## TASK GOAL
Where a line contains "- char – Single character (e.g., 'A', 'z')", start there and write out that line and each one after it, word for word, through the final line of the entries; add nothing else.
*** DATA FOR REVIEW Section Begins ***
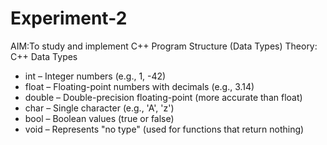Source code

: # Experiment-2
AIM:To study and implement C++ Program Structure (Data Types)
Theory:
C++ Data Types
- int – Integer numbers (e.g., 1, -42)
- float – Floating-point numbers with decimals (e.g., 3.14)
- double – Double-precision floating-point (more accurate than float)
- char – Single character (e.g., 'A', 'z')
- bool – Boolean values (true or false)
- void – Represents "no type" (used for functions that return nothing)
*** DATA FOR REVIEW Section Ends ***
## RESPONSE
- char – Single character (e.g., 'A', 'z')
- bool – Boolean values (true or false)
- void – Represents "no type" (used for functions that return nothing)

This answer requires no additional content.